Question

Imagine that the State of Kentucky want s to create a new lottery similar to the PowerBall and Mega Millions that has better odds of winning. Kentucky assumes better odds of winning would draw more entries from both Kentucky and surrounding states because of the better odds of winning millions of dollars. Assume Kentucky plans to use 50 white balls and 30 red balls. In this mythical lottery, what is the probability with one entry of matching the five white balls drawn in any order (when a ball is drawn it is not replaced) and matching the one red ball drawn for the grand prize? Assume five white balls are randomly drawn out of a drum, there are fifty balls numbered from one to fifty. Then assume that one red ball is randomly drawn out of a drum, there are 30 red balls numbered from one to thirty.

Answer 1

Since these are drawn without replacement, these numbers cannot be repeated. Suppose the 5 winning numbers are 11 55 42 30 and 15, these can come in any order in 5! ways = 120 ways (The rule of permutation of n distinct thing all taken together = n!)

Probability For the 5 white Numbers: (lets take 1 order as given above 11 55 42 30 and 15, then multiply the probability by 120 for drawing 5 correct white numbers)
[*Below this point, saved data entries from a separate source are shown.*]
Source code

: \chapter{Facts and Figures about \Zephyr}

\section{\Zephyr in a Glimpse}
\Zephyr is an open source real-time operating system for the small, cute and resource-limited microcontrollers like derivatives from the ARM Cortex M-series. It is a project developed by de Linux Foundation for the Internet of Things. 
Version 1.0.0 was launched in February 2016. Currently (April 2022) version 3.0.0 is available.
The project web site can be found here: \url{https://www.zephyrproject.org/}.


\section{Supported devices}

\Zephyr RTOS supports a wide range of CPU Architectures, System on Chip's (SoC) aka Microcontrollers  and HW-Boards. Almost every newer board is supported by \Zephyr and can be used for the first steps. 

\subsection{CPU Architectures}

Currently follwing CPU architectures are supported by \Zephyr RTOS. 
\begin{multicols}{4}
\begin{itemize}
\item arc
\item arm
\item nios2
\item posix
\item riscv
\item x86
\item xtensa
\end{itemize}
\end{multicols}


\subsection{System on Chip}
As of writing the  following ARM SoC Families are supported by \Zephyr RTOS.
P(drawing a 11 out of 50 available balls) = 1/50

P(drawing a 55 out of 49 available balls) = 1/49

P(drawing a 42 out of 50 available balls) = 1/48

P(drawing a 30 out of 50 available balls) = 1/47

P(drawing a 15 out of 50 available balls) = 1/46

Therefore the probability of drawing the 5 correct numbers = 120 * (1/50) * (1/49) * (1/48) * (1/47) * (1/46) = 1/12118760

P(of picking the correct red ball, from a drum containg 30 numbers) = 1/30

Therefore the required probability = (1/2118760) * (1/30) = 1/63562800 = 1.57325 * 10^-8.